İslami direniş unsurlarını parçalamaya, birbirleriyle çatıştırmaya veya lejyoner meşrepli kimi oluşumlara yaslanarak Suriye’de iş görmeye itekleyenler Türkiye’yi kendi doğal mecrasından söküp atmayı planlıyorlar. Fonda Kerkük ve Musul’a ait görseller eşliğinde çalınan kahramanlık türküleri yoğunlaştıkça Kerkük ve Musul daha bir uzağa düşüyor lakin sun’i bir İdlib tehdidi büyütülerek iyice yakınlaştırılıyor. PKK-PYD’nin tahkim edildiği düşman mevzilerine değil Türkiye’nin dostu müttefiki kurtarılmış bölgelere doğru yangını, yıkımı taşıma gayretleri hız kazanıyor.

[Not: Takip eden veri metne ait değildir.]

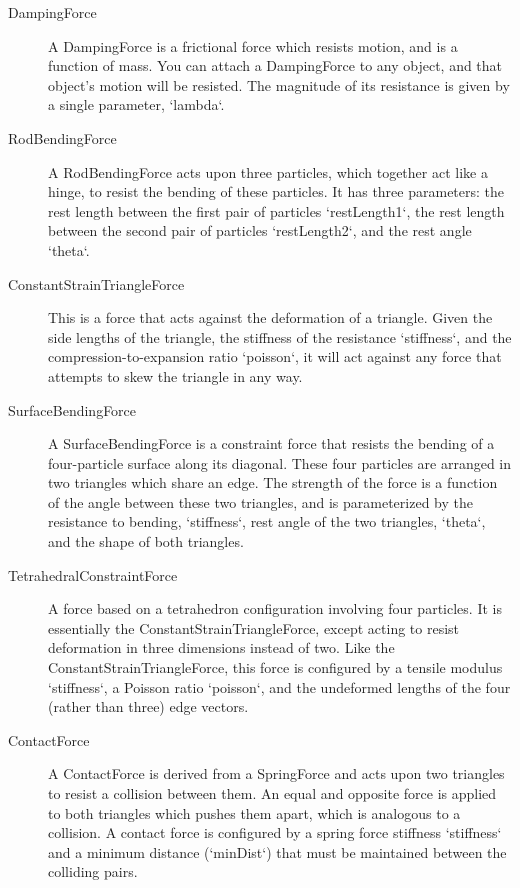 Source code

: \begin{description}
\item[DampingForce] A DampingForce is a frictional force which resists
  motion, and is a function of mass. You can attach a DampingForce to
  any object, and that object's motion will be resisted. The magnitude
  of its resistance is given by a single parameter, `lambda`.

\item[RodBendingForce] A RodBendingForce acts upon three particles, which
  together act like a hinge, to resist the bending of these
  particles. It has three parameters: the rest length between the
  first pair of particles `restLength1`, the rest length between the
  second pair of particles `restLength2`, and the rest angle `theta`.

\item[ConstantStrainTriangleForce] This is a force that acts against the
  deformation of a triangle. Given the side lengths of the triangle,
  the stiffness of the resistance `stiffness`, and the
  compression-to-expansion ratio `poisson`, it will act against any
  force that attempts to skew the triangle in any way.

\item[SurfaceBendingForce] A SurfaceBendingForce is a constraint force that
  resists the bending of a four-particle surface along its diagonal.
  These four particles are arranged in two triangles which share an
  edge. The strength of the force is a function of the angle between
  these two triangles, and is parameterized by the resistance to
  bending, `stiffness`, rest angle of the two triangles, `theta`, and
  the shape of both triangles.

\item[TetrahedralConstraintForce] A force based on a tetrahedron
  configuration involving four particles. It is essentially the
  ConstantStrainTriangleForce, except acting to resist deformation in
  three dimensions instead of two. Like the
  ConstantStrainTriangleForce, this force is configured by a tensile
  modulus `stiffness`, a Poisson ratio `poisson`, and the undeformed
  lengths of the four (rather than three) edge vectors.

\item[ContactForce] A ContactForce is derived from a SpringForce and acts
  upon two triangles to resist a collision between them. An equal and
  opposite force is applied to both triangles which pushes them apart,
  which is analogous to a collision. A contact force is configured by
  a spring force stiffness `stiffness` and a minimum distance
  (`minDist`) that must be maintained between the colliding pairs.
\end{description}

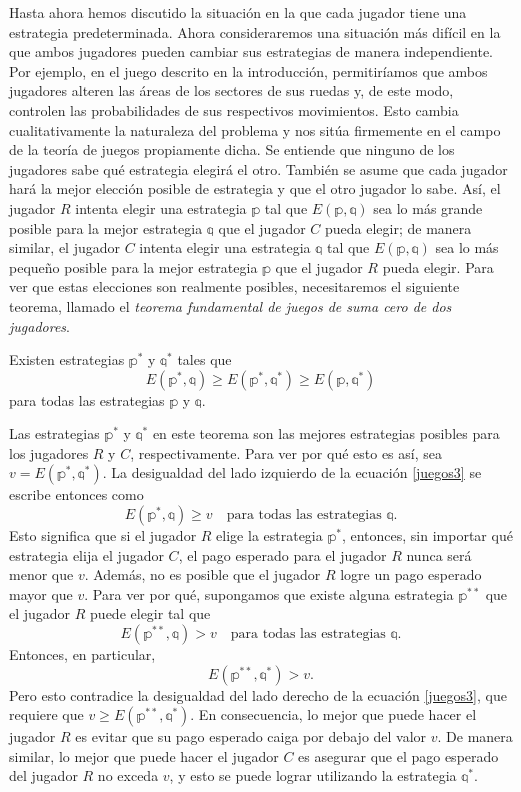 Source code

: Hasta ahora hemos discutido la situación en la que cada jugador tiene una estrategia predeterminada. Ahora consideraremos una situación más difícil en la que ambos jugadores pueden cambiar sus estrategias de manera independiente. Por ejemplo, en el juego descrito en la introducción, permitiríamos que ambos jugadores alteren las áreas de los sectores de sus ruedas y, de este modo, controlen las probabilidades de sus respectivos movimientos. Esto cambia cualitativamente la naturaleza del problema y nos sitúa firmemente en el campo de la teoría de juegos propiamente dicha. Se entiende que ninguno de los jugadores sabe qué estrategia elegirá el otro. También se asume que cada jugador hará la mejor elección posible de estrategia y que el otro jugador lo sabe. Así, el jugador $R$ intenta elegir una estrategia $\mathbb{p}$ tal que $E(\mathbb{p}, \mathbb{q})$ sea lo más grande posible para la mejor estrategia $\mathbb{q}$ que el jugador $C$ pueda elegir; de manera similar, el jugador $C$ intenta elegir una estrategia $\mathbb{q}$ tal que $E(\mathbb{p}, \mathbb{q})$ sea lo más pequeño posible para la mejor estrategia $\mathbb{p}$ que el jugador $R$ pueda elegir. Para ver que estas elecciones son realmente posibles, necesitaremos el siguiente teorema, llamado el \emph{teorema fundamental de juegos de suma cero de dos jugadores}.

\begin{theorem}{}{}
    Existen estrategias $\mathbb{p}^*$ y $\mathbb{q}^*$ tales que
    \begin{equation}
        E(\mathbb{p}^*, \mathbb{q}) \geq E(\mathbb{p}^*, \mathbb{q}^*) \geq E(\mathbb{p}, \mathbb{q}^*) \label{juegos3}
    \end{equation}
    para todas las estrategias $\mathbb{p}$ y $\mathbb{q}$.
\end{theorem}

Las estrategias $\mathbb{p}^*$ y $\mathbb{q}^*$ en este teorema son las mejores estrategias posibles para los jugadores $R$ y $C$, respectivamente. Para ver por qué esto es así, sea $v = E(\mathbb{p}^*, \mathbb{q}^*)$. La desigualdad del lado izquierdo de la ecuación \eqref{juegos3} se escribe entonces como
$$E(\mathbb{p}^*, \mathbb{q}) \geq v \quad \text{para todas las estrategias } \mathbb{q}.$$
Esto significa que si el jugador $R$ elige la estrategia $\mathbb{p}^*$, entonces, sin importar qué estrategia elija el jugador $C$, el pago esperado para el jugador $R$ nunca será menor que $v$. Además, no es posible que el jugador $R$ logre un pago esperado mayor que $v$. Para ver por qué, supongamos que existe alguna estrategia $\mathbb{p}^{**}$ que el jugador $R$ puede elegir tal que
$$E(\mathbb{p}^{**}, \mathbb{q}) > v \quad \text{para todas las estrategias } \mathbb{q}.$$
Entonces, en particular,
$$E(\mathbb{p}^{**}, \mathbb{q}^*) > v.$$
Pero esto contradice la desigualdad del lado derecho de la ecuación \eqref{juegos3}, que requiere que $v \geq E(\mathbb{p}^{**}, \mathbb{q}^*)$. En consecuencia, lo mejor que puede hacer el jugador $R$ es evitar que su pago esperado caiga por debajo del valor $v$. De manera similar, lo mejor que puede hacer el jugador $C$ es asegurar que el pago esperado del jugador $R$ no exceda $v$, y esto se puede lograr utilizando la estrategia $\mathbb{q}^*$.

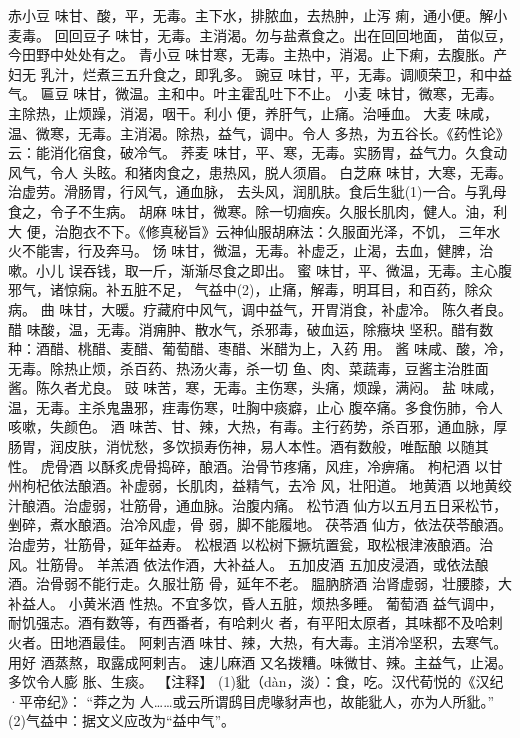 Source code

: \documentclass[12pt,UTF8]{ctexbook}
\begin{document}
赤小豆 味甘、酸，平，无毒。主下水，排脓血，去热肿，止泻
痢，通小便。解小麦毒。
回回豆子 味甘，无毒。主消渴。勿与盐煮食之。出在回回地面，
苗似豆，今田野中处处有之。
青小豆 味甘寒，无毒。主热中，消渴。止下痢，去腹胀。产妇无
乳汁，烂煮三五升食之，即乳多。
豌豆 味甘，平，无毒。调顺荣卫，和中益气。
匾豆 味甘，微温。主和中。叶主霍乱吐下不止。
小麦 味甘，微寒，无毒。主除热，止烦躁，消渴，咽干。利小
便，养肝气，止痛。治唾血。
大麦 味咸，温、微寒，无毒。主消渴。除热，益气，调中。令人
多热，为五谷长。《药性论》云：能消化宿食，破冷气。
荞麦 味甘，平、寒，无毒。实肠胃，益气力。久食动风气，令人
头眩。和猪肉食之，患热风，脱人须眉。
白芝麻 味甘，大寒，无毒。治虚劳。滑肠胃，行风气，通血脉，
去头风，润肌肤。食后生豼(1)一合。与乳母食之，令子不生病。
胡麻 味甘，微寒。除一切痼疾。久服长肌肉，健人。油，利大
便，治胞衣不下。《修真秘旨》云神仙服胡麻法：久服面光泽，不饥，
三年水火不能害，行及奔马。
饧 味甘，微温，无毒。补虚乏，止渴，去血，健脾，治嗽。小儿
误吞钱，取一斤，渐渐尽食之即出。
蜜 味甘，平、微温，无毒。主心腹邪气，诸惊痫。补五脏不足，
气益中(2)，止痛，解毒，明耳目，和百药，除众病。
曲 味甘，大暖。疗藏府中风气，调中益气，开胃消食，补虚冷。
陈久者良。
醋 味酸，温，无毒。消痈肿、散水气，杀邪毒，破血运，除癥块
坚积。醋有数种：酒醋、桃醋、麦醋、葡萄醋、枣醋、米醋为上，入药
用。
酱 味咸、酸，冷，无毒。除热止烦，杀百药、热汤火毒，杀一切
鱼、肉、菜蔬毒，豆酱主治胜面酱。陈久者尤良。
豉 味苦，寒，无毒。主伤寒，头痛，烦躁，满闷。
盐 味咸，温，无毒。主杀鬼蛊邪，疰毒伤寒，吐胸中痰癖，止心
腹卒痛。多食伤肺，令人咳嗽，失颜色。
酒 味苦、甘、辣，大热，有毒。主行药势，杀百邪，通血脉，厚
肠胃，润皮肤，消忧愁，多饮损寿伤神，易人本性。酒有数般，唯酝酿
以随其性。
虎骨酒 以酥炙虎骨捣碎，酿酒。治骨节疼痛，风疰，冷痹痛。
枸杞酒 以甘州枸杞依法酿酒。补虚弱，长肌肉，益精气，去冷
风，壮阳道。
地黄酒 以地黄绞汁酿酒。治虚弱，壮筋骨，通血脉。治腹内痛。
松节酒 仙方以五月五日采松节，剉碎，煮水酿酒。治冷风虚，骨
弱，脚不能履地。
茯苓酒 仙方，依法茯苓酿酒。治虚劳，壮筋骨，延年益寿。
松根酒 以松树下撅坑置瓮，取松根津液酿酒。治风。壮筋骨。
羊羔酒 依法作酒，大补益人。
五加皮酒 五加皮浸酒，或依法酿酒。治骨弱不能行走。久服壮筋
骨，延年不老。
腽肭脐酒 治肾虚弱，壮腰膝，大补益人。
小黄米酒 性热。不宜多饮，昏人五脏，烦热多睡。
葡萄酒 益气调中，耐饥强志。酒有数等，有西番者，有哈剌火
者，有平阳太原者，其味都不及哈剌火者。田地酒最佳。
阿剌吉酒 味甘、辣，大热，有大毒。主消冷坚积，去寒气。用好
酒蒸熬，取露成阿剌吉。
速儿麻酒 又名拨糟。味微甘、辣。主益气，止渴。多饮令人膨
胀、生痰。
【注释】
(1)豼（dàn，淡）：食，吃。汉代荀悦的《汉纪·平帝纪》：
“莽之为
人……或云所谓鸱目虎喙豺声也，故能豼人，亦为人所豼。”
(2)气益中：据文义应改为“益中气”。
\end{document}
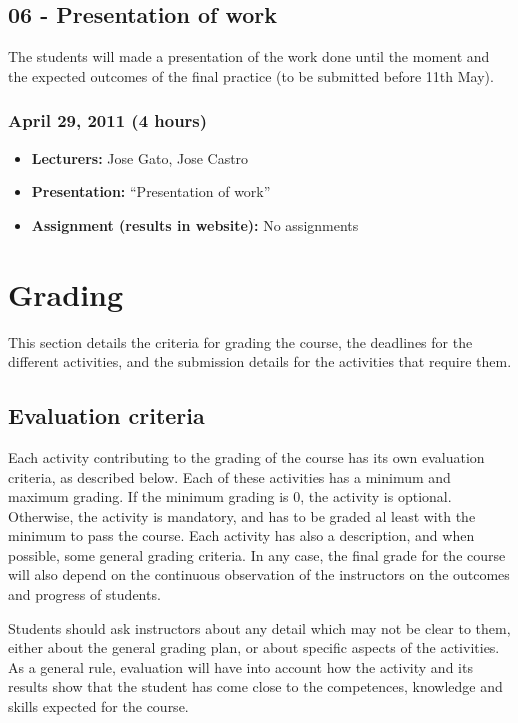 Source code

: \documentclass[a4paper]{article}
\begin{document}
\subsection{06 - Presentation of work}

The students will made a presentation of the work done until the moment and the expected outcomes of the final practice (to be submitted before 11th May).

\subsubsection{April 29, 2011 (4 hours)}

\begin{itemize}
\item \textbf{Lecturers:} Jose Gato, Jose Castro
\item \textbf{Presentation:} ``Presentation of work''
\item \textbf{Assignment (results in website):} No assignments
\end{itemize}





\section{Grading}

This section details the criteria for grading the course, the
deadlines for the different activities, and the submission details for
the activities that require them.

\subsection{Evaluation criteria}
\label{sub:evaluation-criteria}

Each activity contributing to the grading of the course has its own
evaluation criteria, as described below. Each of these activities has
a minimum and maximum grading. If the minimum grading is 0, the
activity is optional. Otherwise, the activity is mandatory, and has to
be graded al least with the minimum to pass the course. Each activity
has also a description, and when possible, some general grading
criteria. In any case, the final grade for the course will also depend
on the continuous observation of the instructors on the outcomes and
progress of students.

Students should ask instructors about any detail which may not be
clear to them, either about the general grading plan, or about
specific aspects of the activities. As a general rule, evaluation will
have into account how the activity and its results show that the
student has come close to the competences, knowledge and skills
expected for the course.
\end{document}
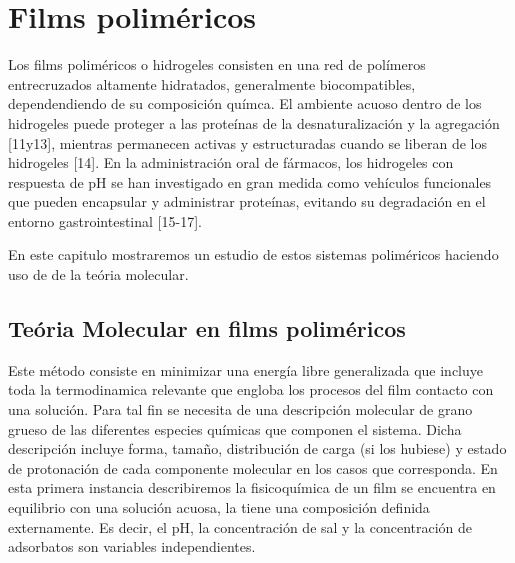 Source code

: 
\chapter{Films polim\'ericos} %

\label{Chapter-film} %



Los films polim\'ericos o hidrogeles  consisten en una red de pol\'imeros entrecruzados altamente hidratados, generalmente biocompatibles, dependendiendo de su composici\'on qu\'imca. El ambiente acuoso dentro de los hidrogeles puede proteger a las prote\'inas de la desnaturalización y la agregaci\'on [11y13], mientras permanecen activas y estructuradas cuando se liberan de los hidrogeles [14]. En la administraci\'on oral de f\'armacos, los hidrogeles con respuesta de pH se han investigado en gran medida como veh\'iculos funcionales que pueden encapsular y administrar prote\'inas, evitando su degradaci\'on en el entorno gastrointestinal [15-17].


En este capitulo mostraremos un estudio  de estos sistemas polim\'ericos haciendo uso de de la te\'oria molecular.



\section{Te\'oria Molecular en films polim\'ericos} \label{sec:film-teoria}


Este m\'etodo consiste en minimizar una energ\'ia libre generalizada que incluye toda la termodinamica relevante que engloba los procesos del film contacto con una soluci\'on.
Para tal fin se necesita de una descripci\'on molecular de grano grueso de las diferentes especies qu\'imicas que componen el sistema.
Dicha descripci\'on incluye forma, tama\~no, distribuci\'on de carga (si los hubiese) y estado de protonaci\'on de cada componente molecular en los casos que corresponda.
En esta primera instancia describiremos la fisicoqu\'imica de un film  se encuentra en  equilibrio con una solución acuosa, la tiene una composición  definida externamente.
Es decir, el pH, la concentración de sal y la concentraci\'on de adsorbatos son variables independientes.

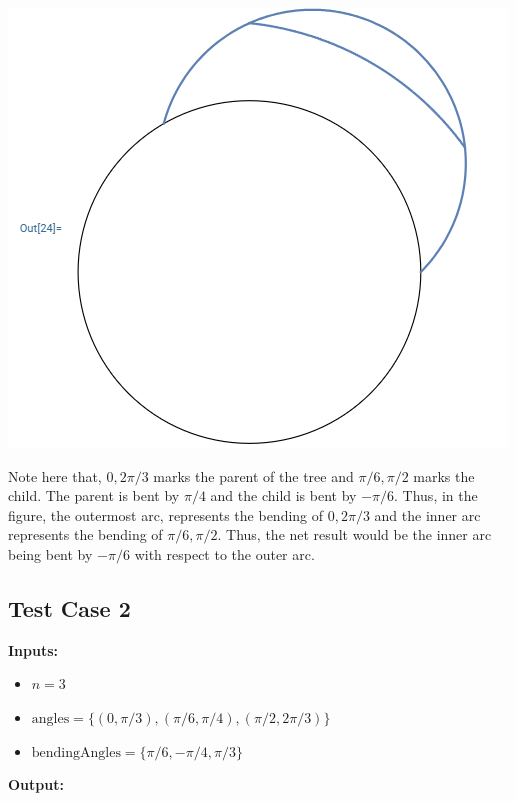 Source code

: \documentclass[a4paper,12pt]{article}
\begin{document}
{\centering
\includegraphics[height = 0.4\textheight]{Test 1.png}\\
}\par

Note here that, ${0, 2\pi/3}$ marks the parent of the tree and ${\pi/6, \pi/2}$ marks the child. The parent is bent by $\pi/4$ and the child is bent by $-\pi/6$.
Thus, in the figure, the outermost arc, represents the bending of ${0, 2\pi/3}$ and the inner arc represents the bending of ${\pi/6, \pi/2}$. Thus, the net result would
be the inner arc being bent by $-\pi/6$ with respect to the outer arc.


\subsection*{Test Case 2}
\textbf{Inputs:}
\begin{itemize}
    \item \( n = 3 \)
    \item \( \text{angles} = \{(0, \pi/3), (\pi/6, \pi/4), (\pi/2, 2\pi/3)\} \)
    \item \( \text{bendingAngles} = \{\pi/6, -\pi/4, \pi/3\} \)

\end{itemize}
\textbf{Output:}\\
\end{document}

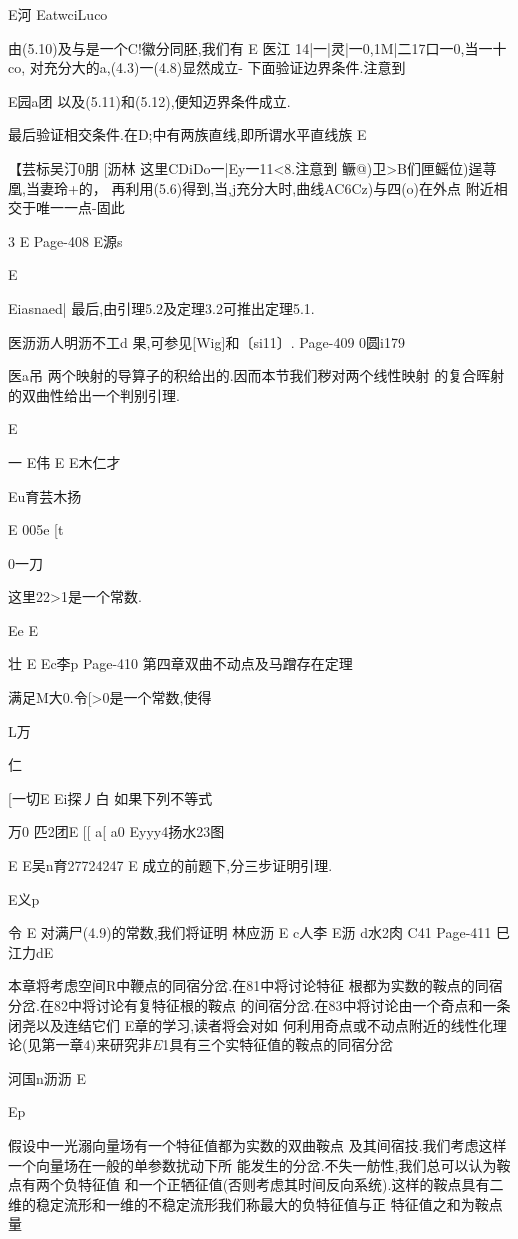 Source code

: {{{{{{{{{E河
EatwciLuco

由(5.10)及与是一个C!徽分同胚,我们有
E
医江
14|一|灵|一0,1M|二17口一0,当一十co,
对充分大的a,(4.3)一(4.8)显然成立-
下面验证边界条件.注意到

E园a团
以及(5.11)和(5.12),便知迈界条件成立.

最后验证相交条件.在D;中有两族直线,即所谓水平直线族
E

【芸标吴汀0朋
[沥林
这里CDiDo一{|Ey一11<8}.注意到
鳜@)卫>B们匣鳐位)逞荨凰,当妻玲+的，
再利用(5.6)得到,当,j充分大时,曲线AC6Cz)与四(o)在外点
附近相交于唯一一点-固此

3
E
Page-408
E源s

E

Eiasnaed|
最后,由引理5.2及定理3.2可推出定理5.1.

医沥沥人明沥不工d
果,可参见[Wig]和〔si11〕.
Page-409
0圆i179

医a吊
两个映射的导算子的积给出的.因而本节我们秽对两个线性映射
的复合晖射的双曲性给出一个判别引理.

E

一
E伟
E
E木仁才

Eu育芸木扬

E
005e
[t

0一刀

这里22>1是一个常数.

Ee
E

壮
E
Ec李p
Page-410
第四章双曲不动点及马蹭存在定理

满足M大0.令[>0是一个常数,使得

L万

仁

[一切E
Ei探丿白
如果下列不等式

万0
匹2团E
[[
a[
a0
Eyyy4扬水23图

E
E吴n育27724247
E
成立的前题下,分三步证明引理.

E义p

令
E
对满尸(4.9)的常数,我们将证明
林应沥
E
c人李
E沥
d水2肉
C41
Page-411
巳江力dE

本章将考虑空间R中鞭点的同宿分岔.在81中将讨论特征
根都为实数的鞍点的同宿分岔.在82中将讨论有复特征根的鞍点
的间宿分岔.在83中将讨论由一个奇点和一条闭尧以及连结它们
E章的学习,读者将会对如
何利用奇点或不动点附近的线性化理论(见第一章$4)来研究非
E

$1具有三个实特征值的鞍点的同宿分岔

河国n沥沥
E

Ep

假设中一光溺向量场有一个特征值都为实数的双曲鞍点
及其间宿技.我们考虑这样一个向量场在一般的单参数扰动下所
能发生的分岔.不失一舫性,我们总可以认为鞍点有两个负特征值
和一个正牺征值(否则考虑其时间反向系统).这样的鞍点具有二
维的稳定流形和一维的不稳定流形我们称最大的负特征值与正
特征值之和为鞍点量

}}}}}}}}}
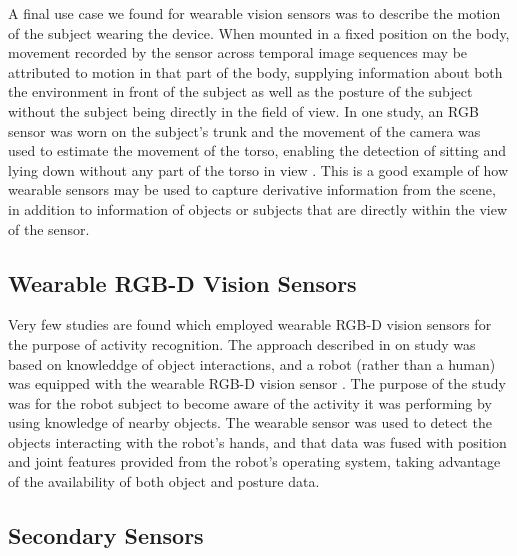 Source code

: \documentclass[12pt]{report}
\begin{document}
A final use case we found for wearable vision sensors was to describe the motion of the subject wearing the device. When mounted in a fixed position on the body, movement recorded by the sensor across temporal image sequences may be attributed to motion in that part of the body, supplying information about both the environment in front of the subject as well as the posture of the subject without the subject being directly in the field of view. In one study, an RGB sensor was worn on the subject’s trunk and the movement of the camera was used to estimate the movement of the torso, enabling the detection of sitting and lying down without any part of the torso in view \cite{Mahabalagiri2013}. This is a good example of how wearable sensors may be used to capture derivative information from the scene, in addition to information of objects or subjects that are directly within the view of the sensor.

\subsection{Wearable RGB-D Vision Sensors}

Very few studies are found which employed wearable RGB-D vision sensors for the purpose of activity recognition. The approach described in on study was based on knowleddge of object interactions, and a robot (rather than a human) was equipped with the wearable RGB-D vision sensor \cite{Li2016}. The purpose of the study was for the robot subject to become aware of the activity it was performing by using knowledge of nearby objects. The wearable sensor was used to detect the objects interacting with the robot’s hands, and that data was fused with position and joint features provided from the robot’s operating system, taking advantage of the availability of both object and posture data. 

\subsection{Secondary Sensors}
\end{document}
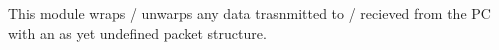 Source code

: This module wraps / unwarps any data trasnmitted to / recieved from the PC with an as yet undefined packet structure.  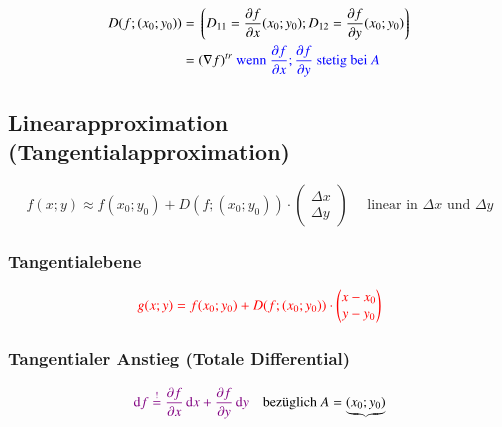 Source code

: \[
    \begin{split}
        D(f;(x_{0}; y_{0})) &= \left\lgroup D_{11} = \frac{\partial f}{\partial x}(x_{0}; y_{0}); 
                                            D_{12} = \frac{\partial f}{\partial y}(x_{0}; y_{0})\right\rgroup\\
        &= (\nabla f)^{tr} \text{ {\color{blue}wenn $\frac{\partial f}{\partial x}; \frac{\partial f}{\partial y}$ stetig bei $A$}}
    \end{split}
\]



\subsection{Linearapproximation (Tangentialapproximation)}
\[
    f(x;y) \approx f(x_{0}; y_{0}) + D(f;(x_{0}; y_{0}))\cdot \begin{pmatrix}
        \Delta x\\
        \Delta y
    \end{pmatrix}
    \quad\text{ linear in $\Delta x$ und $\Delta y$}
\]


\subsubsection{Tangentialebene}
\[
    {\color{red}g(x; y) = f(x_{0}; y_{0}) + D(f;(x_{0}; y_{0}))\cdot \begin{pmatrix}
        x - x_{0}\\
        y - y_{0}
    \end{pmatrix}}
\]


\subsubsection{Tangentialer Anstieg (Totale Differential)}
\[
    \cvt{\diff f \overset{!}{=} 
        \frac{\partial f}{\partial \tikznode{ptx}{x}}\diff x + 
        \frac{\partial f}{\partial \tikznode{pty}{y}}\diff y} 
        \quad \text{bezüglich } A=\underbrace{(x_{0}; y_{0})}_{\tikznode{axy}{}}
\]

Türkiye’nin önceliği, hassasiyetle üzerine titreyeceği stratejisi Heyeti Tahrir-üş Şam gibi, Ahrar-uş Şam gibi, Feylak-uş Şam gibi, Nureddin Zengi gibi direniş unsurlarının hiç biriyle çatışmadan, uzun erimli uzlaşmalar yaparak ve imkânlar nispetinde direniş unsurlarını donatıp destekleyecek bir İdlib harekâtını icra etmesidir. Çatışarak, çatıştırarak Türkiye’nin alacağı bir mesafe yoktur. Suriye direnişiyle anlaşarak, uzlaştırarak ve destekleyerek elde edeceği stratejik avantaj kesinlikle Amerika ve Rusya’ya güvenerek elde edeceği avantajdan çok daha sağlam ve kalıcı olacaktır.